▶ _Directions for this task_: Your answer must be every line of the data that holds the string "options".

Source texts of formatted documents
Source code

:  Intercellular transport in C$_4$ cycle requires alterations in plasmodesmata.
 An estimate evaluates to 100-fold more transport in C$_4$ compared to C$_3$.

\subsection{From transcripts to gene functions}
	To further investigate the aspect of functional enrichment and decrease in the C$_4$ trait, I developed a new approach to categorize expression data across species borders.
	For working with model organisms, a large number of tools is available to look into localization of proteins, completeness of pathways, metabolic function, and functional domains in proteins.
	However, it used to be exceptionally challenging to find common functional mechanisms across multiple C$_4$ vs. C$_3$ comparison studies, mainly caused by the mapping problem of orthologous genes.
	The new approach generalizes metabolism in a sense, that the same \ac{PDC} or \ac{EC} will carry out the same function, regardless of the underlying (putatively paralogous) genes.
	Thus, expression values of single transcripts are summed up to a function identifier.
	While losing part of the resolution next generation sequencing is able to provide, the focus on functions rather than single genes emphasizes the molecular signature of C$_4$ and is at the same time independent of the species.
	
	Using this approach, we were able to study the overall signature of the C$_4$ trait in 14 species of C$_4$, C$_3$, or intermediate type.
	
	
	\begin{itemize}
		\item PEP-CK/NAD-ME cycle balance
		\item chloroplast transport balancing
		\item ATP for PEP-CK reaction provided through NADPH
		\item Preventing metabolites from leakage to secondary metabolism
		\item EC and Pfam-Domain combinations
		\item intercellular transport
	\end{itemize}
--
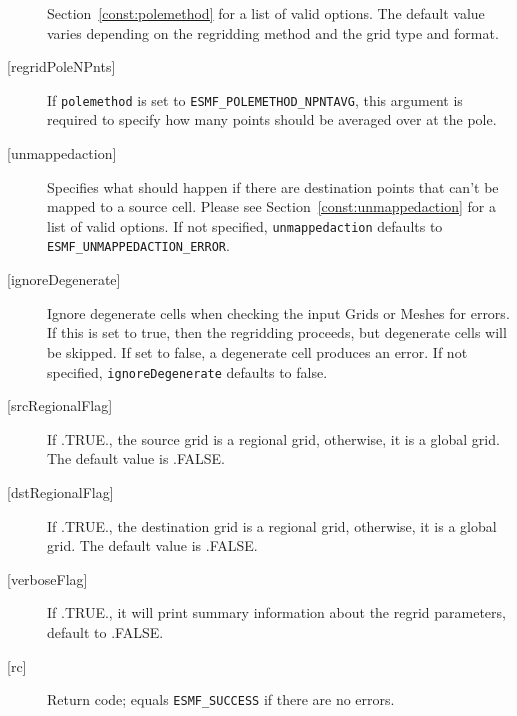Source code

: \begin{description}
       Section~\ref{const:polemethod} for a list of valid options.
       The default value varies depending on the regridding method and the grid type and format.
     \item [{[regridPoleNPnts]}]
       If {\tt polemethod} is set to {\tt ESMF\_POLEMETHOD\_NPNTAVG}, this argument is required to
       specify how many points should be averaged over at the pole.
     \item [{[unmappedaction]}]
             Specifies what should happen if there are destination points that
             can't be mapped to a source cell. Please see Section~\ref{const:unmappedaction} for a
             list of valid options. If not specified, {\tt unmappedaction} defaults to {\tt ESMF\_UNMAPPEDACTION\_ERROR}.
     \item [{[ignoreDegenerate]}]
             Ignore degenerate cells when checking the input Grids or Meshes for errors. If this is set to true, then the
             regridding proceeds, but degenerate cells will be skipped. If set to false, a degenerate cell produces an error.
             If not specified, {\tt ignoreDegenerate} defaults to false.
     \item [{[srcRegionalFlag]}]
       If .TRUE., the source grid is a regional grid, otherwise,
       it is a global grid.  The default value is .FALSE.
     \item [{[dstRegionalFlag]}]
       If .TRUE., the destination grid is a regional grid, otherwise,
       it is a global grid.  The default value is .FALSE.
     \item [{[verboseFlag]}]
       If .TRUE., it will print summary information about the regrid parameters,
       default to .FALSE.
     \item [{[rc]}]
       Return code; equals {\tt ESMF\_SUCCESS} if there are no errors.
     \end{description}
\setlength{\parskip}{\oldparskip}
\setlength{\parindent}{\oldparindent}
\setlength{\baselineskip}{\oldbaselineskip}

▶ _Response for this exercise_:
       Section~\ref{const:polemethod} for a list of valid options.
             list of valid options. If not specified, {\tt unmappedaction} defaults to {\tt ESMF\_UNMAPPEDACTION\_ERROR}.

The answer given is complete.